Activity
In the records below, find the line with "1. Bullet lists" and the line with "1. Open a terminal"; return exactly those lines and every line between them.

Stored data
____________________

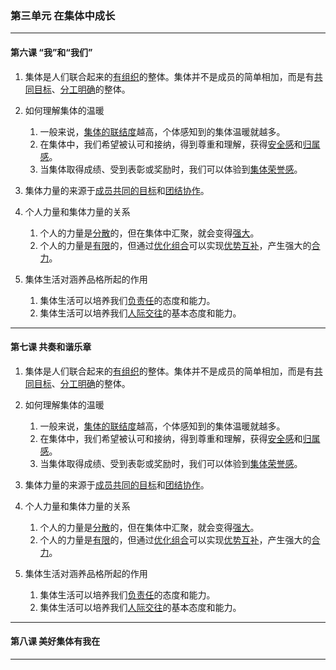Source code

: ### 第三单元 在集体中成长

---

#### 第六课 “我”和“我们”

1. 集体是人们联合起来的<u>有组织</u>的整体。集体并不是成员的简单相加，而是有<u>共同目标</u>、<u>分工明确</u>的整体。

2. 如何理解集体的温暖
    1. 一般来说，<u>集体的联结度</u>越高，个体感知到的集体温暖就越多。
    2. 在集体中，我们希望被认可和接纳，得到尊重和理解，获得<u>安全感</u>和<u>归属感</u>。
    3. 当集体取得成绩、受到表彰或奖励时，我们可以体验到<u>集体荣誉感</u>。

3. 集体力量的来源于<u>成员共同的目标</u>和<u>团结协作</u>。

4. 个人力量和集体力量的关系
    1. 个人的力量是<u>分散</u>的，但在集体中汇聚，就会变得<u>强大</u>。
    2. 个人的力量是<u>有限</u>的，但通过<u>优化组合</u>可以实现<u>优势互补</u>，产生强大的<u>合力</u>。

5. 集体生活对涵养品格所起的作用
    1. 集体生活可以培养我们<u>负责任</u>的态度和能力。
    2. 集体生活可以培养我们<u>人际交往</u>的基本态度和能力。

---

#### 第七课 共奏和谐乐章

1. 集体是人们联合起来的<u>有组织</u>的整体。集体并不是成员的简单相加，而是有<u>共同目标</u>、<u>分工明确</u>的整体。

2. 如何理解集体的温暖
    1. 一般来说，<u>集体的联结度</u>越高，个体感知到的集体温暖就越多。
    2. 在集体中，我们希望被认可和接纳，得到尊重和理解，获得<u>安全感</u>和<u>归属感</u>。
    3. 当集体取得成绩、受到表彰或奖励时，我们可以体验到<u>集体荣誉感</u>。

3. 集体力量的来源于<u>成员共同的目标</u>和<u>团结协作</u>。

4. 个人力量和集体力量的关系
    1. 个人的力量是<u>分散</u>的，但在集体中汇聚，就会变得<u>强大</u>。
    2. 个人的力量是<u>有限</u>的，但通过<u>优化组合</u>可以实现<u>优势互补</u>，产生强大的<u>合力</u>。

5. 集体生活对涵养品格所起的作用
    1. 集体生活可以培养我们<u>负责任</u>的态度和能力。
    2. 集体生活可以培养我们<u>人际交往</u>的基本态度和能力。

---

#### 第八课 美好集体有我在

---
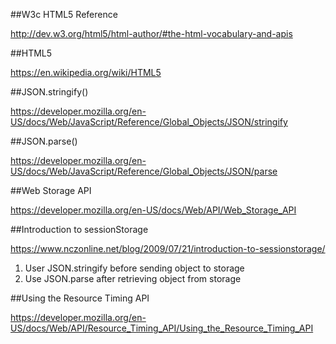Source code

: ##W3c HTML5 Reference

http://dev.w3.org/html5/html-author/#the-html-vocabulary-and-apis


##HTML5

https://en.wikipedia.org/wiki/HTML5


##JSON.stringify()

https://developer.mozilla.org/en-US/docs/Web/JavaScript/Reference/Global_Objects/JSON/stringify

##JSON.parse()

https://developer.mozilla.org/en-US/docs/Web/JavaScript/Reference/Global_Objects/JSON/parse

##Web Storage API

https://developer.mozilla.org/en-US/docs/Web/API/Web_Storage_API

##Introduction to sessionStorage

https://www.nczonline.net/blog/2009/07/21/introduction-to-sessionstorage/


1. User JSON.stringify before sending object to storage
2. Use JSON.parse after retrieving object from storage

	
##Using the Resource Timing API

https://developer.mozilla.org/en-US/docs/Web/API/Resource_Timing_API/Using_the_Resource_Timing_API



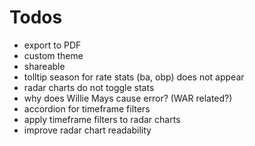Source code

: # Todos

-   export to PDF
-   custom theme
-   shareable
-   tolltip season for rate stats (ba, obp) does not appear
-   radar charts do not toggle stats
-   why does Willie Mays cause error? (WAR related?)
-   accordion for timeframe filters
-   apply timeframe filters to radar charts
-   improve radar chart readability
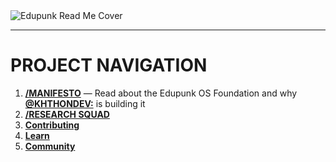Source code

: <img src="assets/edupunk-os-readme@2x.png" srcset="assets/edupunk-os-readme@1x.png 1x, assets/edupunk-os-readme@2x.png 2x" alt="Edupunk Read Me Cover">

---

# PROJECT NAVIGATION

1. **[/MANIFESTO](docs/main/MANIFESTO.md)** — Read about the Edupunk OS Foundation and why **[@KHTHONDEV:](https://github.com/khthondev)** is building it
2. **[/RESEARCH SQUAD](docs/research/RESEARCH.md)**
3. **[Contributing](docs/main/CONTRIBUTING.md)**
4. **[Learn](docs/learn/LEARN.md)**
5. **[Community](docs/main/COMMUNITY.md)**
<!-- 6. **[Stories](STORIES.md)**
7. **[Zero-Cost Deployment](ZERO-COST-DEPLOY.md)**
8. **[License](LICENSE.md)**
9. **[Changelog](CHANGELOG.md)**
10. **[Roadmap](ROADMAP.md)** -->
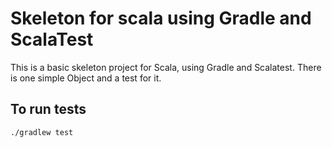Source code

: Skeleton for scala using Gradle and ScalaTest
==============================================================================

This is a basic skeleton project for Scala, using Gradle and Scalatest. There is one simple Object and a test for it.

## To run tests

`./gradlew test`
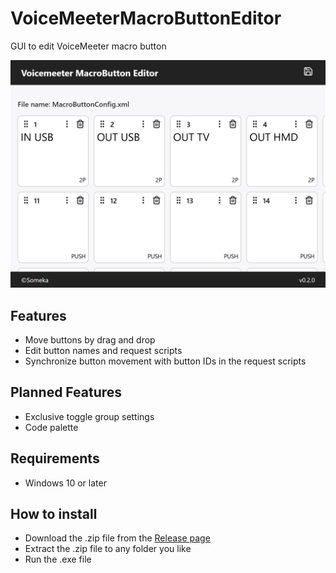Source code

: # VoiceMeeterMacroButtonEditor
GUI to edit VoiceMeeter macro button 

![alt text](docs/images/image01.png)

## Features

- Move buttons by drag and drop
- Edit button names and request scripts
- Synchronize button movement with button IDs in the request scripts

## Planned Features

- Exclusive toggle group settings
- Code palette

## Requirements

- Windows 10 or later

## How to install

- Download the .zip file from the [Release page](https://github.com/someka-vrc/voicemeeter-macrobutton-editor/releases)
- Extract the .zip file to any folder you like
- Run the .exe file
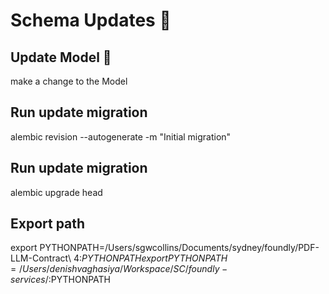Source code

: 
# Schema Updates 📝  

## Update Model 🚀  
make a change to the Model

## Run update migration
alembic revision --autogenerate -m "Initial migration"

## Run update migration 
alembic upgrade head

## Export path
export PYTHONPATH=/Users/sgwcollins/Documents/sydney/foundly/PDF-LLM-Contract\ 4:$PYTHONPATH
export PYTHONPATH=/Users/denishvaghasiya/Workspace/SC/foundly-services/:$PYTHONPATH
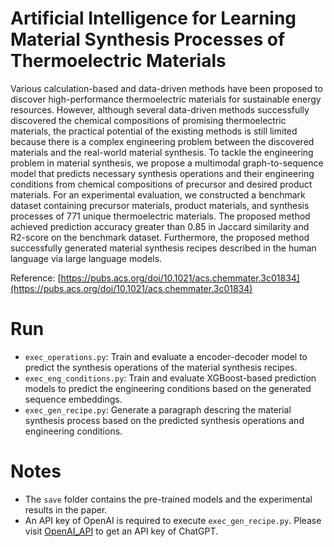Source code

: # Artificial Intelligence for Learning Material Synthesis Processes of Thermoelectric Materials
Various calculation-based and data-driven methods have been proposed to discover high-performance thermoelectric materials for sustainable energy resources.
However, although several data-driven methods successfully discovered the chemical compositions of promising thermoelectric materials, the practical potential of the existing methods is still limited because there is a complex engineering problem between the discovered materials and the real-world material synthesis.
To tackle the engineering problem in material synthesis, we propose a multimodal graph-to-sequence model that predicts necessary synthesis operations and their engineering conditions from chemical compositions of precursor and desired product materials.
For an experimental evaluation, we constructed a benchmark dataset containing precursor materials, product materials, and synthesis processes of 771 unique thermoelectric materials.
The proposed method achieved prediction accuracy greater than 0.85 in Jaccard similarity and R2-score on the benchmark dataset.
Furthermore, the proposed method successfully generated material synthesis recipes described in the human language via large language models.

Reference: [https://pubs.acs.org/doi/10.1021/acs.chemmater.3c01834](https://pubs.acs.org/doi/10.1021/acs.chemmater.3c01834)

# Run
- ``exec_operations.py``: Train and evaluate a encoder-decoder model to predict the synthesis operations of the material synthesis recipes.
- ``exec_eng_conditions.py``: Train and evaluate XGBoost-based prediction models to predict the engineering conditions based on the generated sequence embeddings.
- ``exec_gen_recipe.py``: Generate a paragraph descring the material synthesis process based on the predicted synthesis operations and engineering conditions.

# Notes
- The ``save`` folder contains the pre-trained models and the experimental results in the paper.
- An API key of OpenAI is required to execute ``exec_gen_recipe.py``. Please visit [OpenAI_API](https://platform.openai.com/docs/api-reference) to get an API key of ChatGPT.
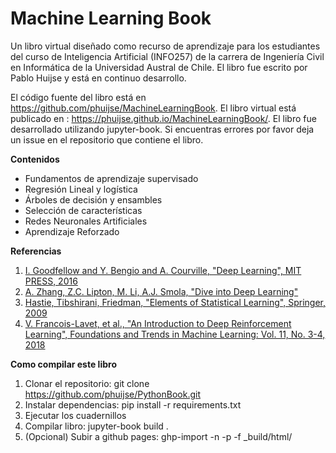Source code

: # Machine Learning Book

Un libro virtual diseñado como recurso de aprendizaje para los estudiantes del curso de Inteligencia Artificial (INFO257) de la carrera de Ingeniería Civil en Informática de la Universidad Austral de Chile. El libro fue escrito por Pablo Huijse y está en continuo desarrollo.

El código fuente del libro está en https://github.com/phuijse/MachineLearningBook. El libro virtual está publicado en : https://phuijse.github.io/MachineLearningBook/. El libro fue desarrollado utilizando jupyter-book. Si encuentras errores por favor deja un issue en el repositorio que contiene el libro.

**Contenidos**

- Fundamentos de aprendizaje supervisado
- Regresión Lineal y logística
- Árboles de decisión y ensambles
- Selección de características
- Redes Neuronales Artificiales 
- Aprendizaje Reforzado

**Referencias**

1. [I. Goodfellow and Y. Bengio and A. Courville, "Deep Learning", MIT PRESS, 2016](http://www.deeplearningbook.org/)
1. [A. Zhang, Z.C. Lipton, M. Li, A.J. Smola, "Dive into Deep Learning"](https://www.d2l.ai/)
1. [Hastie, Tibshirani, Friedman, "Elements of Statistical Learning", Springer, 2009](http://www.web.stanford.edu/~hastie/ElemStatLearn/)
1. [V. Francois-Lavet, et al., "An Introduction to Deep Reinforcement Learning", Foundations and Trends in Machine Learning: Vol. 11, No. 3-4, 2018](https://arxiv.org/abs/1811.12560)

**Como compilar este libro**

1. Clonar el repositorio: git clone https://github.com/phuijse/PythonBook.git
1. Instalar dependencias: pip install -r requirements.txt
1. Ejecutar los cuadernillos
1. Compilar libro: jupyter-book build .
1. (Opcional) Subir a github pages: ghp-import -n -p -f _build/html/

____________________

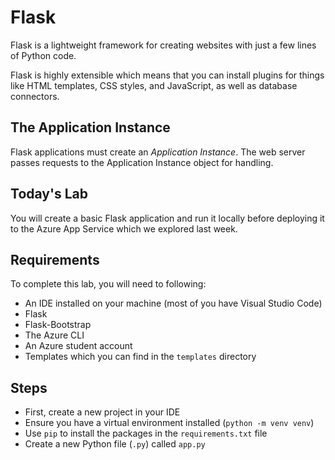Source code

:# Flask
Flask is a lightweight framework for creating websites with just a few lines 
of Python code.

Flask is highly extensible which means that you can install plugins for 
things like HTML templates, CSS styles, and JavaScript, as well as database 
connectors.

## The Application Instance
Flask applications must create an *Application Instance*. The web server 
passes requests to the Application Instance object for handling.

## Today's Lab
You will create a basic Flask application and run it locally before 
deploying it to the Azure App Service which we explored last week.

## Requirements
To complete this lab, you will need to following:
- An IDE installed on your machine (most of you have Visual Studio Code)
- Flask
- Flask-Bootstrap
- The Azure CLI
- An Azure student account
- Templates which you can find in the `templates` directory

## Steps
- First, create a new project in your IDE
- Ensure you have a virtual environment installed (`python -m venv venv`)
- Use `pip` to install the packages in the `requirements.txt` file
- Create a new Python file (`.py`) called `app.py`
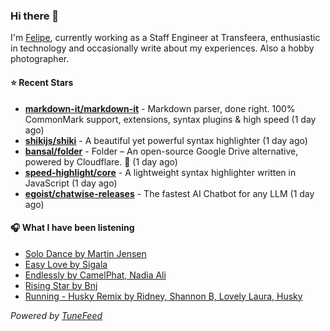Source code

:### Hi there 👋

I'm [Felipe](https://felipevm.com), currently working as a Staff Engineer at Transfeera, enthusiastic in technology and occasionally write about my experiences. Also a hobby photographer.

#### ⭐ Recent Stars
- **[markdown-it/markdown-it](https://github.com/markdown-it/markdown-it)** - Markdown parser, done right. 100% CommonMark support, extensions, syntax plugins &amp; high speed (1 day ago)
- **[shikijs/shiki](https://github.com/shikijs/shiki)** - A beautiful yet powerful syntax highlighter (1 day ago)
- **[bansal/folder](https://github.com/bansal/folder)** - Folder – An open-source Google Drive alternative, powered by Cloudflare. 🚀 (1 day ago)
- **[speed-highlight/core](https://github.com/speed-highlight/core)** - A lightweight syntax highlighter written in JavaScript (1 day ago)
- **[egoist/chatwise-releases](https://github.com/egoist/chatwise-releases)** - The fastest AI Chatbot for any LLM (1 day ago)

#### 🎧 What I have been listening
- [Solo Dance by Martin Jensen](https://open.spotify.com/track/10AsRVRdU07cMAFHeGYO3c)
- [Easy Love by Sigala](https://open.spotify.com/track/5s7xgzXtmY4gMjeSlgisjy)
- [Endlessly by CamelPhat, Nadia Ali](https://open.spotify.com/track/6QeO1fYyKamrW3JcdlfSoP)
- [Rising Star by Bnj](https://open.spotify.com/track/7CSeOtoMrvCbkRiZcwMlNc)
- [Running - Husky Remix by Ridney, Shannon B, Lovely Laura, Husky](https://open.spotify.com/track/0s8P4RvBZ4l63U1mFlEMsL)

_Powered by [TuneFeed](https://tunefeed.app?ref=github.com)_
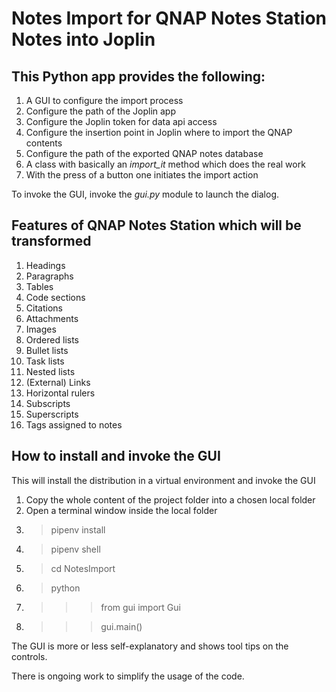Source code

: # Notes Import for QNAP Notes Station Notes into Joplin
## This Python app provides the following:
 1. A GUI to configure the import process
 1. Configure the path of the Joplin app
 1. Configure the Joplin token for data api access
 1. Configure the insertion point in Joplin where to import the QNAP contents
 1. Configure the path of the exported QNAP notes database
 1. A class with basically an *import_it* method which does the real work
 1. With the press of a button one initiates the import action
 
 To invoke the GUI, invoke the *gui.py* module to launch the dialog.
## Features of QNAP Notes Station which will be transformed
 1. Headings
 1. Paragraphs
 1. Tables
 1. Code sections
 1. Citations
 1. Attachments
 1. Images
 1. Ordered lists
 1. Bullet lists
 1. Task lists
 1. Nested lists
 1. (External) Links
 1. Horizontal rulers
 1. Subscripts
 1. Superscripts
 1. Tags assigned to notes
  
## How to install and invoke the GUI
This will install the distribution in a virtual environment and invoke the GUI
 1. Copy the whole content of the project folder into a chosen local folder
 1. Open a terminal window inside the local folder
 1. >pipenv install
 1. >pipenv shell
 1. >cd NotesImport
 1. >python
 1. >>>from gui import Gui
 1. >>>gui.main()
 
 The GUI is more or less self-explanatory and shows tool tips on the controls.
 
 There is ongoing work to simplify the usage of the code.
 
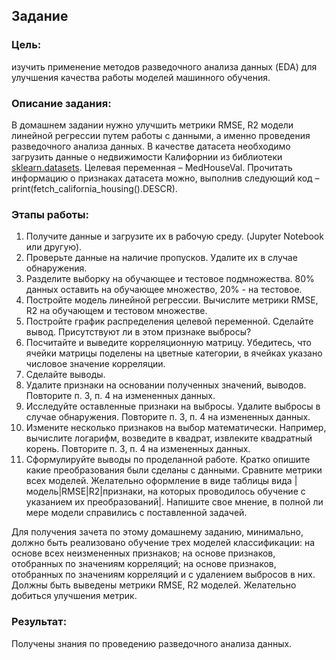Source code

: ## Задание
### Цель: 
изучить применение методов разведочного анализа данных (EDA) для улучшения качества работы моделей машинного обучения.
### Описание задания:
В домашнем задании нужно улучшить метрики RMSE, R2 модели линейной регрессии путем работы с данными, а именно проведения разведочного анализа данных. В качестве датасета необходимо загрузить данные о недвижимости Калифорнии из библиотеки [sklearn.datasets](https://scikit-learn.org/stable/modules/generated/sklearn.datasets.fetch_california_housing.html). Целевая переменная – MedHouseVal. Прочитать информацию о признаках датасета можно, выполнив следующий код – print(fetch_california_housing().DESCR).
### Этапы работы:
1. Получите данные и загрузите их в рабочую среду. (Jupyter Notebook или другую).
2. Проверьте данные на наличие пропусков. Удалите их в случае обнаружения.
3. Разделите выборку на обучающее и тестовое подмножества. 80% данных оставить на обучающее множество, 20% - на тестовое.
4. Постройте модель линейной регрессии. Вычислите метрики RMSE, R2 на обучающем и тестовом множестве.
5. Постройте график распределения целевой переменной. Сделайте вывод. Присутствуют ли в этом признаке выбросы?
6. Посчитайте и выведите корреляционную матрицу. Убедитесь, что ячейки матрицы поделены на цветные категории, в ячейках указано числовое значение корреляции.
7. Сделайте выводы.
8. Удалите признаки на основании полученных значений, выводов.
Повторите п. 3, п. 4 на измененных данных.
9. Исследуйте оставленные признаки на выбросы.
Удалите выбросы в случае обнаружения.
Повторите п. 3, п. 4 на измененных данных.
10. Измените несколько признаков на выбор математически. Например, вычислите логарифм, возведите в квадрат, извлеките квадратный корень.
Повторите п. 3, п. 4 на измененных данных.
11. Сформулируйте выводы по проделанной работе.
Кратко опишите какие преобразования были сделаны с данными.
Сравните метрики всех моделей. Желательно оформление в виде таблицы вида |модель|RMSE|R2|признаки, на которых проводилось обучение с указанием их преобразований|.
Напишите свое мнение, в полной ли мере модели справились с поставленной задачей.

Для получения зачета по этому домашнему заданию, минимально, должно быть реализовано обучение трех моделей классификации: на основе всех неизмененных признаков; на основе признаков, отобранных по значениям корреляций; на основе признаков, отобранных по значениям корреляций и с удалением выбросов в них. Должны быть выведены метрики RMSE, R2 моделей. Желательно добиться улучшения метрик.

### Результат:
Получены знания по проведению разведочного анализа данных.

____________________

Result
 1. Bullet lists
 1. Task lists
 1. Nested lists
 1. (External) Links
 1. Horizontal rulers
 1. Subscripts
 1. Superscripts
 1. Tags assigned to notes
  
## How to install and invoke the GUI
This will install the distribution in a virtual environment and invoke the GUI
 1. Copy the whole content of the project folder into a chosen local folder
 1. Open a terminal window inside the local folder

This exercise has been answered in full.